Last year, the FCC released a rulemaking that included a timeline for the development of rules authorizing the unlicensed wireless use of unused TV spectrum. It was assumed that Congress would wait for the commission to review the issue. However, some legislators want to speed up the deployment process.

Senators John Kerry, D-MA, and John Sununu, R-NH, have introduced similar, yet separate, bills that would require the FCC to complete its rulemaking proceeding and issue a final order by Oct. 1, 2007, and permit unlicensed usage of the TV spectrum by Feb. 18, 2009, the date marking the end of the DTV transition.

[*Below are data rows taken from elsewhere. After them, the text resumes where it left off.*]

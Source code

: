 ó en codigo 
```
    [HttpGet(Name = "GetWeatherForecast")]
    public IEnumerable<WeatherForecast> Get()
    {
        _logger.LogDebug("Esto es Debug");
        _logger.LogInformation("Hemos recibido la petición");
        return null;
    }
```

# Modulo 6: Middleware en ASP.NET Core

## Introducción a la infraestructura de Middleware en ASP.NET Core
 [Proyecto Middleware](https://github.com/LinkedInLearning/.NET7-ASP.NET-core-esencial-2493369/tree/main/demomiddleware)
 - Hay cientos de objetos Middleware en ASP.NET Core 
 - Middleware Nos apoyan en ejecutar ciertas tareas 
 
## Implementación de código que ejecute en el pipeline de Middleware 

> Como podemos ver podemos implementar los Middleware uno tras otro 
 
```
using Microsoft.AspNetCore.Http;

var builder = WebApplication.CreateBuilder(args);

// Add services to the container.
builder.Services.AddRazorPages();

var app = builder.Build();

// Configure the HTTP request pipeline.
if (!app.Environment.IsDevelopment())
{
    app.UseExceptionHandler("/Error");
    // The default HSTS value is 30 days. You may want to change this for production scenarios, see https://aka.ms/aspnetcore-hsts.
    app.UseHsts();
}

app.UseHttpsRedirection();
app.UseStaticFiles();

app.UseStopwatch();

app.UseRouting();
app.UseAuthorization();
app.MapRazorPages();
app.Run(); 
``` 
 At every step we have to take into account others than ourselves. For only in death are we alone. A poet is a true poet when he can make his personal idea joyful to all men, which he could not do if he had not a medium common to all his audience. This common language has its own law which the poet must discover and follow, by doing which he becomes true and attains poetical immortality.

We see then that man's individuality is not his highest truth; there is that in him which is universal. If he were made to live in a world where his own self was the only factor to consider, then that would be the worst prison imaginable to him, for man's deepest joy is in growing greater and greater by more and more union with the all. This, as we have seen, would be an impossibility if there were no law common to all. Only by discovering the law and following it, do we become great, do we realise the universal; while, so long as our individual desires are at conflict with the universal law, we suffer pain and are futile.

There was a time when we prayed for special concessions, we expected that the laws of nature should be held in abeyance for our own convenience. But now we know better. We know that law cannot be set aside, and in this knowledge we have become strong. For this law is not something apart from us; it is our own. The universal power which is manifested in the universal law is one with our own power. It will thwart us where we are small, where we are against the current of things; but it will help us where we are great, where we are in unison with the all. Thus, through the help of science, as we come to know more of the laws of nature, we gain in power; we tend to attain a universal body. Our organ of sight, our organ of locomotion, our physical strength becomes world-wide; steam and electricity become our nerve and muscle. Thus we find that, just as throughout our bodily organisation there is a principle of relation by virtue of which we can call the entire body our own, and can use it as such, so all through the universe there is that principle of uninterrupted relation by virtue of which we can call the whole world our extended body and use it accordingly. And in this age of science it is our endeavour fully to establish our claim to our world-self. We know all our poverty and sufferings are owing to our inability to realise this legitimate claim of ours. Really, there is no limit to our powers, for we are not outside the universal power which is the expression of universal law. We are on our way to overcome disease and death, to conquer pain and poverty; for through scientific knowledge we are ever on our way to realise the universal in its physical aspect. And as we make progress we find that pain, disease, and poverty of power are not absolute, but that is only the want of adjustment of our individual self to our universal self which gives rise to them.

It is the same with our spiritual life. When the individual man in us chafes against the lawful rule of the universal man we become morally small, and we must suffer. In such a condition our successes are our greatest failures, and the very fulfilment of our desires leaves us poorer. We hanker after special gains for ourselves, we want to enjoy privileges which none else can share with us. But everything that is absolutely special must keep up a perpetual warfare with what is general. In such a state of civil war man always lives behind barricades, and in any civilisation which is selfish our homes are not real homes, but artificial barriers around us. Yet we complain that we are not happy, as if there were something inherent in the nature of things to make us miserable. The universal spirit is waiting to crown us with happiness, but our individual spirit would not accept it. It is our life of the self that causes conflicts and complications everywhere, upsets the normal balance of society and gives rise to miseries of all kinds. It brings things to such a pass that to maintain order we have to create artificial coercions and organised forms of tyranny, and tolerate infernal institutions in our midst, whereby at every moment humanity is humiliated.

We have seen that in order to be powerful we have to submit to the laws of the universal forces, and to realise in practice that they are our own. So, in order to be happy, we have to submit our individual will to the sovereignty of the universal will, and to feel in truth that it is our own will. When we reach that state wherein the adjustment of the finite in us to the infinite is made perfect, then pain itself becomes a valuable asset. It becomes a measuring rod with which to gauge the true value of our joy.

The bills also would require the commission to establish technical requirements to protect incumbent primary TV licensees and require the commission to initially accept applications for the certification of unlicensed devices by Dec. 1, 2007. The bills would permit the commission to conduct field testing in a “limited number of markets,” with the testing to be completed before the initiation of the equipment certification process, or by Dec. 1, 2007.

Senator Kerry's proposal would permit the commission to solicit public comment on the field testing results, but only if the comment period could be completed within 180 days of enactment, or by Oct. 1, 2007. Senator Sununu's version also leaves open the possibility that a portion of the spectrum could be licensed (instead of being dedicated to unlicensed devices), and, if so, would require that spectrum to be distributed via auction.

Neither bill has been voted out of the Senate Commerce Committee, and no hearings have been scheduled. However, the reintroduction of the white space debate brings up a series of issues that the FCC thought it had postponed by issuing the rulemaking. If one of the bills were to become law, the FCC would have to deal with several matters in the short term, including:

  • conducting field tests in 180 days on equipment that has yet to be produced;
  • determining what spectrum should be licensed and what should be unlicensed; and
  • developing certification procedures for yet-to-be-produced products.

Also looming over the FCC is negotiating the overall threat of interference from unlicensed devices. The mixture ensures broadcasters and the FCC will be watching the pending legislation with interest during the coming months.

In other news: Court limits reach of McCain-Feingold

In December 2006, a three-judge federal court ruled that even though certain issue ads by an advocacy group mentioned a candidate for federal office by name, none of the ads violated the McCain-Feingold law. The law prohibits corporations and labor organizations from making electioneering communications during the 60 days before a general election or 30 days before a primary election. An electioneering communication is generally defined as any paid broadcast, cable or satellite programming that refers to a federal candidate.

Two of the three judges concluded that the ads did not constitute express advocacy and that a mere reference to a federal candidate does not transform a permissible issue ad into electioneering communication. The Supreme Court will review the case. If upheld, this ruling could open new advertising possibilities for issue advertisers during the weeks leading up to next year's primary and general elections.

Harry C. Martin is a past president of the Federal Communications Bar Association and a member of Fletcher, Heald and Hildreth PLC.


April 2 is the deadline for TV, Class A, LPTV and translator stations in Delaware and Pennsylvania to file their 2007 renewal applications. TV, Class A and LPTV stations that originate programs also must file EEO Program Reports (Form 396) along with their renewals.

TV stations in the following states must file biennial ownership reports by April 2: Delaware, Indiana, Kentucky, Pennsylvania and Tennessee.

Also by April 2, TV, Class A and LPTV stations originating programming must place annual EEO reports on their Web sites and/or in their public files. The public file requirement applies to full-power TV stations only.